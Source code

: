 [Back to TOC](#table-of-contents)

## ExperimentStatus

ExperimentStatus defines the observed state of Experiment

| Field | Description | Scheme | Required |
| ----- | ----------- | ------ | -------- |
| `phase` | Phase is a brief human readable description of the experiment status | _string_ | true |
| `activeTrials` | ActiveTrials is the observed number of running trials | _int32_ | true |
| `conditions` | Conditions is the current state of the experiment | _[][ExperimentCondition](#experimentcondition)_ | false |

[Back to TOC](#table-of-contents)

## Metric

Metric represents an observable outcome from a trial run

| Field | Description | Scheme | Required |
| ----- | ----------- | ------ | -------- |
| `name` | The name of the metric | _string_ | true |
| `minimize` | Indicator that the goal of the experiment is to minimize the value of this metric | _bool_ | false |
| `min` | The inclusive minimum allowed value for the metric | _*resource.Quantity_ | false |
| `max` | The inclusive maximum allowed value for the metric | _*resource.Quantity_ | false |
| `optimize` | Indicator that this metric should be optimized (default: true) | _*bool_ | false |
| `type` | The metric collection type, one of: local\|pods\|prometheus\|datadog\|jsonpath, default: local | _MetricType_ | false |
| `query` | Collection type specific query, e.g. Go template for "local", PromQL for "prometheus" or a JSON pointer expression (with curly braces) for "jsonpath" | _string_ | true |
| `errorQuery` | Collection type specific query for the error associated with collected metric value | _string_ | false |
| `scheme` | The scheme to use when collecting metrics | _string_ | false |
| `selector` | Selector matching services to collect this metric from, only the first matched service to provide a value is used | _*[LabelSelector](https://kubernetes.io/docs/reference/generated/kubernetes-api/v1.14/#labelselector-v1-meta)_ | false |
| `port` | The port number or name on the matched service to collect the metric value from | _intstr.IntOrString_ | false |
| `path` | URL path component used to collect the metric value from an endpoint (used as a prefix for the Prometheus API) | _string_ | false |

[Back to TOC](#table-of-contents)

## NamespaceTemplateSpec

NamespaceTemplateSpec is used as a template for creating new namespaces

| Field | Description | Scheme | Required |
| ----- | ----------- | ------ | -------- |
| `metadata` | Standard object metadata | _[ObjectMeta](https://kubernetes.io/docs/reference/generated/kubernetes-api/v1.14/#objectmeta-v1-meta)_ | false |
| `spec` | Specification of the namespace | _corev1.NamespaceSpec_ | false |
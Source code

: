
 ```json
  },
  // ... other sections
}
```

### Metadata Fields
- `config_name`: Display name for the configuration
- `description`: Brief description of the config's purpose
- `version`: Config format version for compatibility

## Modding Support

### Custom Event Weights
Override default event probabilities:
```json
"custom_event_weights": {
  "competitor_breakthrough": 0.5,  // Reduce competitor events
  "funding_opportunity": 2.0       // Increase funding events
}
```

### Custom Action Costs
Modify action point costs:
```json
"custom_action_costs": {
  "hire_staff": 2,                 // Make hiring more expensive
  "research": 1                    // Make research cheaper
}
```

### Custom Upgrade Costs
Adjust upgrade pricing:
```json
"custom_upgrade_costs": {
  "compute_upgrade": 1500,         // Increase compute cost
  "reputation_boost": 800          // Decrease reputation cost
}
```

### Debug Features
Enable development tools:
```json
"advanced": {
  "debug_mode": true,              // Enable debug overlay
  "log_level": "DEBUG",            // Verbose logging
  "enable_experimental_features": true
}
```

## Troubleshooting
○ ○ ○ ○
• **EXERCISE INSTRUCTIONS**: In the material above, transcribe exactly the lines beginning at the one with "metrics | _string_ | false |" and ending at the one with "Selector matching services", both included.

• **ANSWER TO THIS TASK**:
| `scheme` | The scheme to use when collecting metrics | _string_ | false |
| `selector` | Selector matching services to collect this metric from, only the first matched service to provide a value is used | _*[LabelSelector](https://kubernetes.io/docs/reference/generated/kubernetes-api/v1.14/#labelselector-v1-meta)_ | false |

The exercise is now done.